İBB ile THY görevlilerinin yalı tartışması
Öte yandan, THY'nin 2009 yılında kiraladığı mülkiyeti İBB'ye ait olduğu belirtilen Ortaköy sahilindeki Fehime Sultan ve Hatice Sultan yalılarının önünde tartışması yaşandı. Yalıları denetlemek için Boğaziçi İmar Müdürlüğü ekipleriyle birlikte gelen İBB genel sekreter yardımcıları ve meclis üyeleri ile THY'nin güvenlik görevlileri arasında tartışma yaşandı.
Boğaziçi İmar Müdürlüğü yetkilileriyle birlikte yalılara girmek isteyen İBB Genel Sekreter Yardımcıları Mahir Polat ve Arif Gürkan Alpay'ın da aralarında olduğu ekip, THY'nin güvenlik görevlileri tarafından geri çevrildi. Girişlerine izin verilmeyen İBB ekibi, denetim izninin verilmemesine karşı tutanak tutarak, suç duyurusunda bulunacakları belirtti. İBB Genel Sekreter Yardımcısı Mahir Polat, "Kamu görevlileri içeri alınmıyor. Boğaziçi İmar, Boğaz'daki her türlü yasa dışı uygulamaya ilişkin, her an her dakika denetleme yapmakla görevli ve sorumlu birimimizdir. Kamu görevlilerine şu an burada görev yaptırılmıyor" dedi.

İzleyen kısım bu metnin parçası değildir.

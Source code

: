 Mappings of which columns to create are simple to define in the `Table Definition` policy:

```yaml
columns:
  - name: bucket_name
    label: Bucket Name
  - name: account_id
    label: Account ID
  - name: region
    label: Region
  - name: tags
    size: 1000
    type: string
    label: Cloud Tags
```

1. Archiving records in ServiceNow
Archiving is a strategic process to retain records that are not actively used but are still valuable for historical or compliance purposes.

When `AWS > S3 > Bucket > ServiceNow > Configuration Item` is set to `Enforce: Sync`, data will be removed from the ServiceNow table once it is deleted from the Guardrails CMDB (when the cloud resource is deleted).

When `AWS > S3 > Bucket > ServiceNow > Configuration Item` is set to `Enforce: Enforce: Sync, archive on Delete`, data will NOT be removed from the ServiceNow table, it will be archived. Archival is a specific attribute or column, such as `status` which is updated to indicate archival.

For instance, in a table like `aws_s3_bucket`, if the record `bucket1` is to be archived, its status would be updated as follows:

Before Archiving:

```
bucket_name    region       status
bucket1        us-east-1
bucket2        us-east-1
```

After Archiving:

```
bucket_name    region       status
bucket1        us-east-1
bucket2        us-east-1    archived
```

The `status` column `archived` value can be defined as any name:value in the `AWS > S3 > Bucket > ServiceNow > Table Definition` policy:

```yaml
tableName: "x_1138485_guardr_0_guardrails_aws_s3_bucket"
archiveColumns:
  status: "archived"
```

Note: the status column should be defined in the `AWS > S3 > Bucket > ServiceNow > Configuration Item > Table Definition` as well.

‘Şantiye alanı defalarca basılmıştır’
THY Güvenlik Müdürü Cihangir Koparan tarafından konuyla ilgili bir açıklama yaptı:
"Mahkemeden alınan kararlar doğrultusunda, yetkili kamu kurumlarına müracaat edilmiş, yetkili kamu kurumları da bu tür fiili müdahalelere müsaade edilmemesi için gerekli tedbirleri almıştır. Kaymakamlık kararı bu maksatla alınan bir karardır. Kamu kurumlarının karşı karşıya gelmesi değil, Sayın İBB Başkanının kanuna ve kamu düzenine karşı gelmesi söz konusudur. İBB Başkanının '9 aydır sabrediyoruz, uzlaşma için çözüm arıyoruz' şeklinde bir cümlesi var. İBB'nin 9 aydır sabretmesinden değil, şirketimizin 13 yıllık emeği ve 130 milyon dolara yakın kamu yararı taşıyan yatırımının, 9 aydır gasp edilememiş olmasından söz edilebilir. Zira İBB tarafından hiçbir zaman uzlaşma girişimi olmamış, şantiyemizin elektriği ve suyu kesilmiş, koruma levhaları ve ofis kısımları yıkılmış, şantiye alanı defalarca zorbalıklarla basılmaya çalışılmıştır. Bunun üzerine görüşme ve toplantı talep edilmiş ancak şirketimize cevap dahi verilmemiştir."